Stored data entries
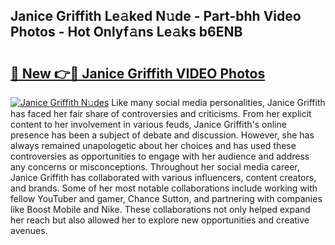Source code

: ## Janice Griffith Le𝚊ked N𝚞de - Part-bhh Video Photos - Hot Onlyf𝚊ns Le𝚊ks b6ENB

# <h2><a href="http://ab2383.deff.icu/?id=Janice+Griffith">🔗 New 👉🔴 Janice Griffith VIDEO Photos</a></h2>

[![Janice Griffith N𝚞des](https://i.imgur.com/rIISA9y.gif)](http://ab2383.deff.icu/?id=Janice+Griffith)
Like many social media personalities, Janice Griffith has faced her fair share of controversies and criticisms. From her explicit content to her involvement in various feuds, Janice Griffith's online presence has been a subject of debate and discussion. However, she has always remained unapologetic about her choices and has used these controversies as opportunities to engage with her audience and address any concerns or misconceptions. Throughout her social media career, Janice Griffith has collaborated with various influencers, content creators, and brands. Some of her most notable collaborations include working with fellow YouTuber and gamer, Chance Sutton, and partnering with companies like Boost Mobile and Nike. These collaborations not only helped expand her reach but also allowed her to explore new opportunities and creative avenues.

* **Exercise details**:
Return each line of the entries that holds the string "Janice".

* **Answer to this problem**:
: ## Janice Griffith Le𝚊ked N𝚞de - Part-bhh Video Photos - Hot Onlyf𝚊ns Le𝚊ks b6ENB
# <h2><a href="http://ab2383.deff.icu/?id=Janice+Griffith">🔗 New 👉🔴 Janice Griffith VIDEO Photos</a></h2>
[![Janice Griffith N𝚞des](https://i.imgur.com/rIISA9y.gif)](http://ab2383.deff.icu/?id=Janice+Griffith)
Like many social media personalities, Janice Griffith has faced her fair share of controversies and criticisms. From her explicit content to her involvement in various feuds, Janice Griffith's online presence has been a subject of debate and discussion. However, she has always remained unapologetic about her choices and has used these controversies as opportunities to engage with her audience and address any concerns or misconceptions. Throughout her social media career, Janice Griffith has collaborated with various influencers, content creators, and brands. Some of her most notable collaborations include working with fellow YouTuber and gamer, Chance Sutton, and partnering with companies like Boost Mobile and Nike. These collaborations not only helped expand her reach but also allowed her to explore new opportunities and creative avenues.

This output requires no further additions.